Figure 2. PPM1D-mutant cells are sensitive to SOD1 inhibition and have increased oxidative stress.

(A,B) Dose response curves for cell viability with SOD1-inhibitor (LCS-1) (A) or LCS-1 in combination with 0.25 uM NAC (B) in WT and PPM1D-mutant leukemia cell lines after 24-hours. Mean ± SD (n=3) is shown with a non-linear regression curve. All values are normalized to the baseline cell viability with vehicle, as measured by MTT assay. (C) Endogenous cytoplasmic superoxide levels of WT and PPM1D-mutant leukemia cell lines were measured using dihydroethidium (5 uM). The mean fluorescence intensity (MFI) of dihydroethidium was measured by flow cytometry. Mean ± SD (n=3) is shown. (D) Lipid peroxidation measured using BODIPY 581/591 staining (2.5 uM) of WT and PPM1D-mutant OCI-AML2 cells. The MFI was measured by flow cytometry. Mean ± SD (n=3) is shown. (E-F) Measure of total reactive oxygen species using 2’,7’–dichlorofluorescin diacetate (DCFDA) staining (10 uM) measured by flow cytometry.
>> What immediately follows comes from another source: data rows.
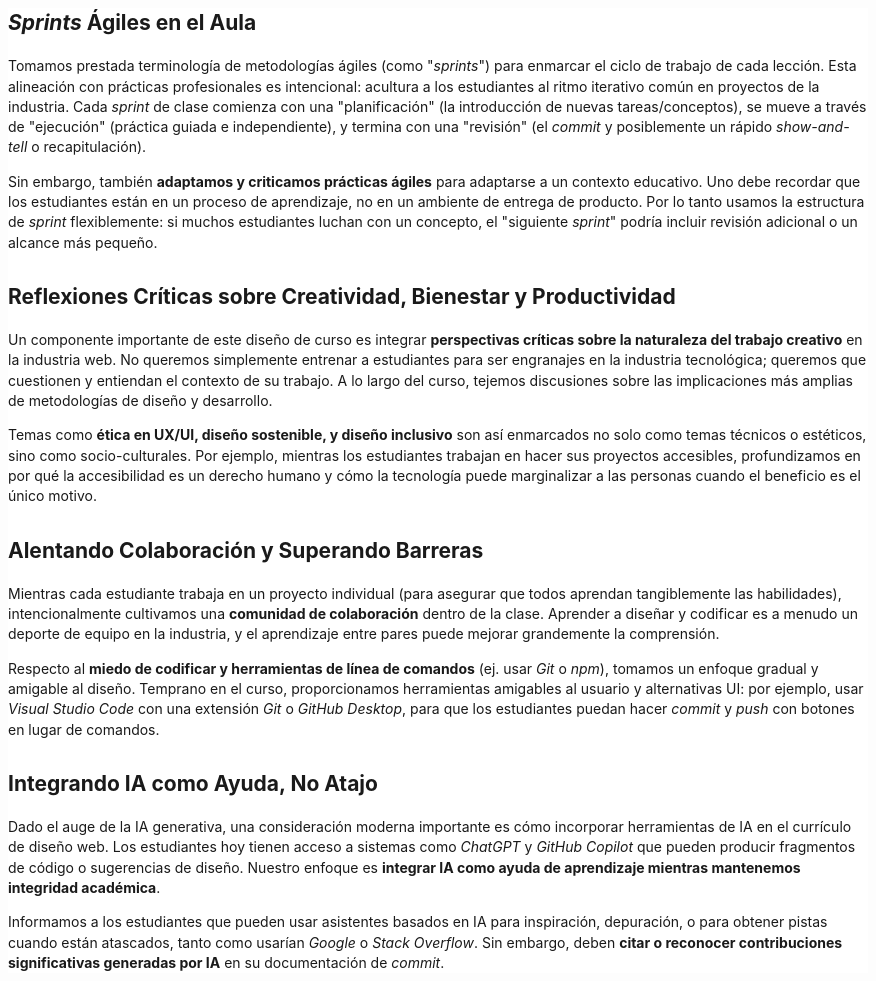 ## _Sprints_ Ágiles en el Aula

Tomamos prestada terminología de metodologías ágiles (como "_sprints_") para enmarcar el ciclo de trabajo de cada lección. Esta alineación con prácticas profesionales es intencional: acultura a los estudiantes al ritmo iterativo común en proyectos de la industria. Cada _sprint_ de clase comienza con una "planificación" (la introducción de nuevas tareas/conceptos), se mueve a través de "ejecución" (práctica guiada e independiente), y termina con una "revisión" (el _commit_ y posiblemente un rápido _show-and-tell_ o recapitulación).

Sin embargo, también **adaptamos y criticamos prácticas ágiles** para adaptarse a un contexto educativo. Uno debe recordar que los estudiantes están en un proceso de aprendizaje, no en un ambiente de entrega de producto. Por lo tanto usamos la estructura de _sprint_ flexiblemente: si muchos estudiantes luchan con un concepto, el "siguiente _sprint_" podría incluir revisión adicional o un alcance más pequeño.

## Reflexiones Críticas sobre Creatividad, Bienestar y Productividad

Un componente importante de este diseño de curso es integrar **perspectivas críticas sobre la naturaleza del trabajo creativo** en la industria web. No queremos simplemente entrenar a estudiantes para ser engranajes en la industria tecnológica; queremos que cuestionen y entiendan el contexto de su trabajo. A lo largo del curso, tejemos discusiones sobre las implicaciones más amplias de metodologías de diseño y desarrollo.

Temas como **ética en UX/UI, diseño sostenible, y diseño inclusivo** son así enmarcados no solo como temas técnicos o estéticos, sino como socio-culturales. Por ejemplo, mientras los estudiantes trabajan en hacer sus proyectos accesibles, profundizamos en por qué la accesibilidad es un derecho humano y cómo la tecnología puede marginalizar a las personas cuando el beneficio es el único motivo.

## Alentando Colaboración y Superando Barreras

Mientras cada estudiante trabaja en un proyecto individual (para asegurar que todos aprendan tangiblemente las habilidades), intencionalmente cultivamos una **comunidad de colaboración** dentro de la clase. Aprender a diseñar y codificar es a menudo un deporte de equipo en la industria, y el aprendizaje entre pares puede mejorar grandemente la comprensión.

Respecto al **miedo de codificar y herramientas de línea de comandos** (ej. usar _Git_ o _npm_), tomamos un enfoque gradual y amigable al diseño. Temprano en el curso, proporcionamos herramientas amigables al usuario y alternativas UI: por ejemplo, usar _Visual Studio Code_ con una extensión _Git_ o _GitHub Desktop_, para que los estudiantes puedan hacer _commit_ y _push_ con botones en lugar de comandos.

## Integrando IA como Ayuda, No Atajo

Dado el auge de la IA generativa, una consideración moderna importante es cómo incorporar herramientas de IA en el currículo de diseño web. Los estudiantes hoy tienen acceso a sistemas como _ChatGPT_ y _GitHub Copilot_ que pueden producir fragmentos de código o sugerencias de diseño. Nuestro enfoque es **integrar IA como ayuda de aprendizaje mientras mantenemos integridad académica**.

Informamos a los estudiantes que pueden usar asistentes basados en IA para inspiración, depuración, o para obtener pistas cuando están atascados, tanto como usarían _Google_ o _Stack Overflow_. Sin embargo, deben **citar o reconocer contribuciones significativas generadas por IA** en su documentación de _commit_.
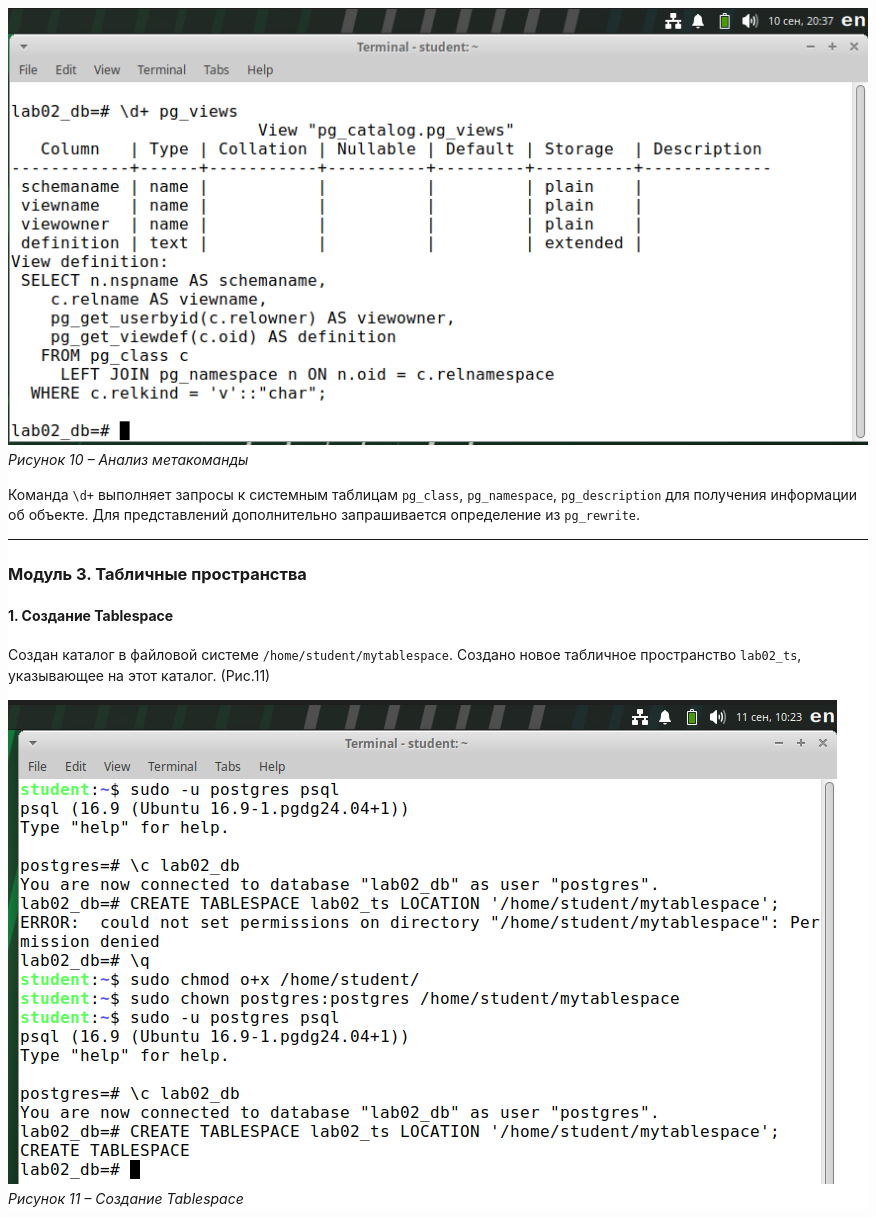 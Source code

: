 ![Анализ метакоманды](./images/lab2-10.png)  
*Рисунок 10 – Анализ метакоманды*

Команда `\d+` выполняет запросы к системным таблицам `pg_class`, `pg_namespace`, `pg_description` для получения информации об объекте. Для представлений дополнительно запрашивается определение из `pg_rewrite`.

---

### Модуль 3. Табличные пространства

#### 1. Создание Tablespace
Создан каталог в файловой системе `/home/student/mytablespace`. Создано новое табличное пространство `lab02_ts`, указывающее на этот каталог. (Рис.11)

![Создание Tablespace](./images/lab2-11.png)  
*Рисунок 11 – Создание Tablespace*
WT and PPM1D-mutant OCI-AML2 cells were measured at baseline and 24-hrs after SOD1 inhibition (ATN-224 12.5 uM, LCS-1 0.625 uM) (E) or 24-hrs after pharmacologic PPM1D inhibition (GSK2830371, 5 uM) (F); unpaired t-tests were used for statistical analyses, ns=non-significant (p>0.05), **p<0.01, ***p<0.001, ****p<0.0001.